■ **Exercise objective**: In the listing below, look for "proposition" and copy every line that has it.

■ **Data records**:
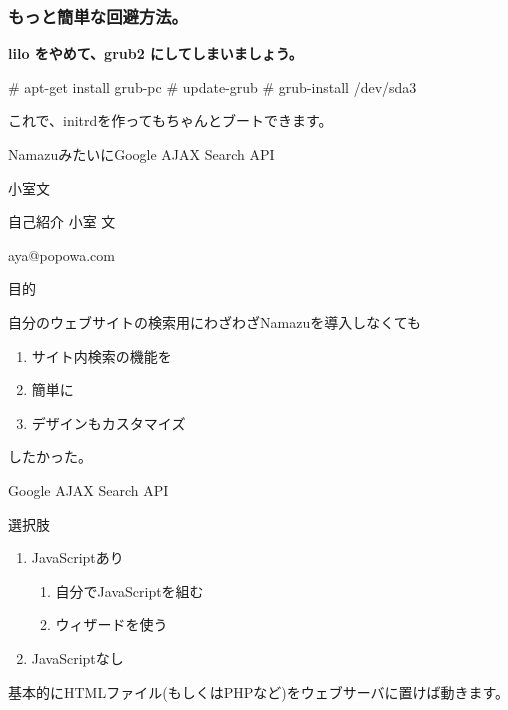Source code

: \begin{frame}[containsverbatim]
\frametitle{もっと簡単な回避方法。}
\textbf{ lilo をやめて、grub2 にしてしまいましょう。}

\begin{commandline}
# apt-get install grub-pc
# update-grub
# grub-install /dev/sda3
\end{commandline}

これで、initrdを作ってもちゃんとブートできます。


\end{frame}



\begin{frame}{}

\begin{center}

 {NamazuみたいにGoogle AJAX Search API}

 小室文
\end{center}

\end{frame}


\begin{frame}{自己紹介}
 小室 文

 aya@popowa.com
\end{frame}

\begin{frame}{目的}

 自分のウェブサイトの検索用にわざわざNamazuを導入しなくても
 \begin{enumerate}
 \item サイト内検索の機能を
 \item 簡単に
 \item デザインもカスタマイズ
 \end{enumerate}
 したかった。
\end{frame}

\begin{frame}{Google AJAX Search API}

 選択肢
 \begin{enumerate}
 \item JavaScriptあり
 \begin{enumerate}
 \item 自分でJavaScriptを組む
 \item ウィザードを使う
 \end{enumerate}
 \item JavaScriptなし
 \end{enumerate}
 基本的にHTMLファイル(もしくはPHPなど)をウェブサーバに置けば動きます。

\end{frame}

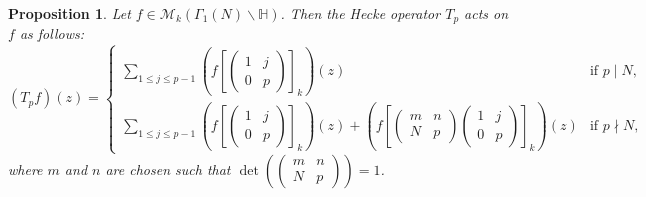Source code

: \documentclass[12pt]{book}
\newtheorem{proposition}{Proposition}[section]
\theoremstyle{definition}\newframedtheorem{method}{Method}
\newcommand{\mc}{\mathcal}
\renewcommand{\H}{\mathbb{H}}
\newcommand{\G}{\Gamma}
\newcommand{\<}{\langle}
\renewcommand{\>}{\rangle}
\begin{document}
      \begin{proposition}\label{prop:explicit_description_of_Hecke_operators}
        Let $f \in \mc{M}_{k}(\G_{1}(N)\backslash\H)$. Then the Hecke operator $T_{p}$ acts on $f$ as follows:
        \[
          (T_{p}f)(z) = \begin{cases} \displaystyle\sum_{1 \le j \le p-1}\left(f\left[\begin{pmatrix} 1 & j \\ 0 & p \end{pmatrix}\right]_{k}\right)(z) & \text{if $p \mid N$}, \\ \displaystyle\sum_{1 \le j \le p-1}\left(f\left[\begin{pmatrix} 1 & j \\ 0 & p \end{pmatrix}\right]_{k}\right)(z)+\left(f\left[\begin{pmatrix} m & n \\ N & p \end{pmatrix}\begin{pmatrix} 1 & j \\ 0 & p \end{pmatrix}\right]_{k}\right)(z) & \text{if $p \nmid N$}, \end{cases}
        \]
        where $m$ and $n$ are chosen such that $\det\left(\begin{pmatrix} m & n \\ N & p \end{pmatrix}\right) = 1$.
      \end{proposition}
\end{document}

■ **Output for this task**:
\newtheorem{proposition}{Proposition}[section]
      \begin{proposition}\label{prop:explicit_description_of_Hecke_operators}
      \end{proposition}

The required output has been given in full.